His son snorted. They both knew that Eli loathed shopping. That was one trait he had gotten from Max.

He drove past the station where he’d go back on duty after Eli was settled with Genna. He drummed the steering wheel. “So, what’s your teacher like?”

“Besides a rat fink?”

Max let out an impatient breath. “She didn’t tell me anything, pal. You did that all on your own.”

“Geez.” Eli’s head hit the back of the seat. He looked out the window. “She’s all right, I guess.” He was silent for a moment. “She kinda reminds me of Mom.”

Max let that revelation finish rocking. Since Jen had died of cancer almost fourteen months earlier, Eli rarely mentioned her of his own volition. “In what way?”

“I dunno. What’s for supper?”

“Grandma’s cooking.”

“I thought we were here to take care of her.”

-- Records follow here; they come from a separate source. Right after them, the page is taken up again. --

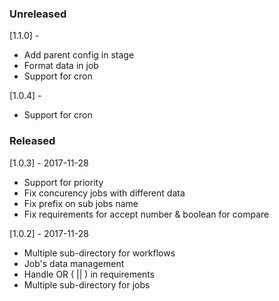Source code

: ### Unreleased

[1.1.0] -

- Add parent config in stage
- Format data in job
- Support for cron

[1.0.4] -

- Support for cron

### Released

[1.0.3] - 2017-11-28

- Support for priority
- Fix concurency jobs with different data
- Fix prefix on sub jobs name
- Fix requirements for accept number & boolean for compare

[1.0.2] - 2017-11-28

- Multiple sub-directory for workflows
- Job's data management
- Handle OR ( || ) in requirements
- Multiple sub-directory for jobs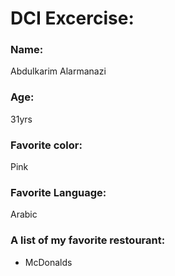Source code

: # DCI Excercise:

### Name: 

Abdulkarim Alarmanazi

### Age:
31yrs
### Favorite color: 

Pink
### Favorite Language: 

Arabic
### A list of my favorite restourant:
* McDonalds
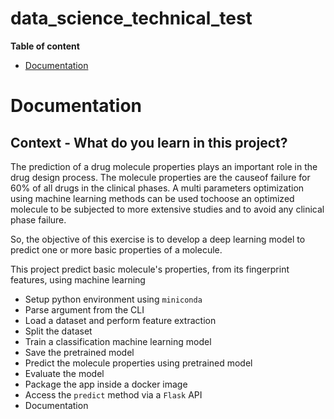 # data_science_technical_test

**Table of content**

- [Documentation](#documentation)

# Documentation
## Context - What do you learn in this project?
The prediction of a drug molecule properties plays an important role in the drug design process. The molecule properties are the causeof failure for 60% of all drugs in the clinical phases. A multi parameters optimization using machine learning methods can be used tochoose an optimized molecule to be subjected to more extensive studies and to avoid any clinical phase failure.

So, the objective of this exercise is to develop a deep learning model to predict one or more basic properties of a molecule.

This project predict basic molecule's properties, from its fingerprint features, using machine learning

- Setup python environment using `miniconda`
- Parse argument from the CLI
- Load a dataset and perform feature extraction
- Split the dataset
- Train a classification machine learning model
- Save the pretrained model
- Predict the molecule properties using pretrained model
- Evaluate the model
- Package the app inside a docker image
- Access the `predict` method via a `Flask` API
- Documentation


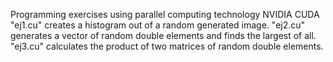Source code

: Programming exercises using parallel computing technology NVIDIA CUDA
"ej1.cu" creates a histogram out of a random generated image.
"ej2.cu" generates a vector of random double elements and finds the largest of all.
"ej3.cu" calculates the product of two matrices of random double elements.
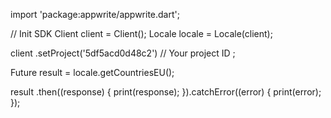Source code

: import 'package:appwrite/appwrite.dart';

// Init SDK
Client client = Client();
Locale locale = Locale(client);

client
    .setProject('5df5acd0d48c2') // Your project ID
;

Future result = locale.getCountriesEU();

result
  .then((response) {
    print(response);
  }).catchError((error) {
    print(error);
  });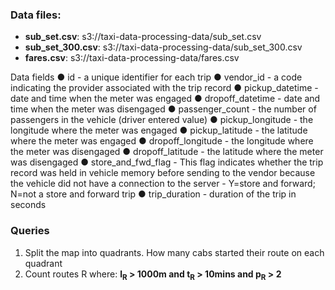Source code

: ### Data files:
- **sub_set.csv**: s3://taxi-data-processing-data/sub_set.csv
- **sub_set_300.csv**: s3://taxi-data-processing-data/sub_set_300.csv
- **fares.csv**: s3://taxi-data-processing-data/fares.csv

Data fields
● id - a unique identifier for each trip
● vendor_id - a code indicating the provider associated with the trip record
● pickup_datetime - date and time when the meter was engaged
● dropoff_datetime - date and time when the meter was disengaged
● passenger_count - the number of passengers in the vehicle (driver entered value)
● pickup_longitude - the longitude where the meter was engaged
● pickup_latitude - the latitude where the meter was engaged
● dropoff_longitude - the longitude where the meter was disengaged
● dropoff_latitude - the latitude where the meter was disengaged
● store_and_fwd_flag - This flag indicates whether the trip record was held in vehicle
memory before sending to the vendor because the vehicle did not have a connection
to the server - Y=store and forward; N=not a store and forward trip
● trip_duration - duration of the trip in seconds

### Queries
1. Split the map into quadrants. How many cabs started their route on each quadrant
2. Count routes R where: **l<sub>R</sub> > 1000m and t<sub>R</sub> > 10mins and p<sub>R</sub> > 2**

“We are. But she’s pretty bored sitting around all day letting her broken leg heal. She’s not used to that much inactivity.”

“Can we go skiing sometime?”

Max wanted to tell his son they could. He didn’t want Eli to be miserable the entire time they were in Weaver. “We’ll see.” Most everything would depend on how well the case went.

“Do ya even know how to ski?”

“Smart aleck. Yeah, I know.”

“Well, you just lived in California all my life.”

“All your life, bud. Not all of mine.”

“What about horses? Can we go riding horses sometime?”

Max suppressed a grimace. He and horses had never particularly gotten along. “We’ll see.”

“Did you know Miz Clay?”

The question, innocence and curiosity combined, burned. “Yeah. I knew her.”

“Did you, like, go to school with her?”

“No. She’s a lot younger than me.”

“Well, yeah.’ Cuz you’re old and she’s still pretty.”

A bark of laughter came out of him. Miz Clay was still pretty. Beautiful, in fact; all that youthful dewiness she’d possessed at twenty-one had given way to the kind of timeless looks that would last all of her life. “That’s why I keep you around, Elijah. To keep me humble.”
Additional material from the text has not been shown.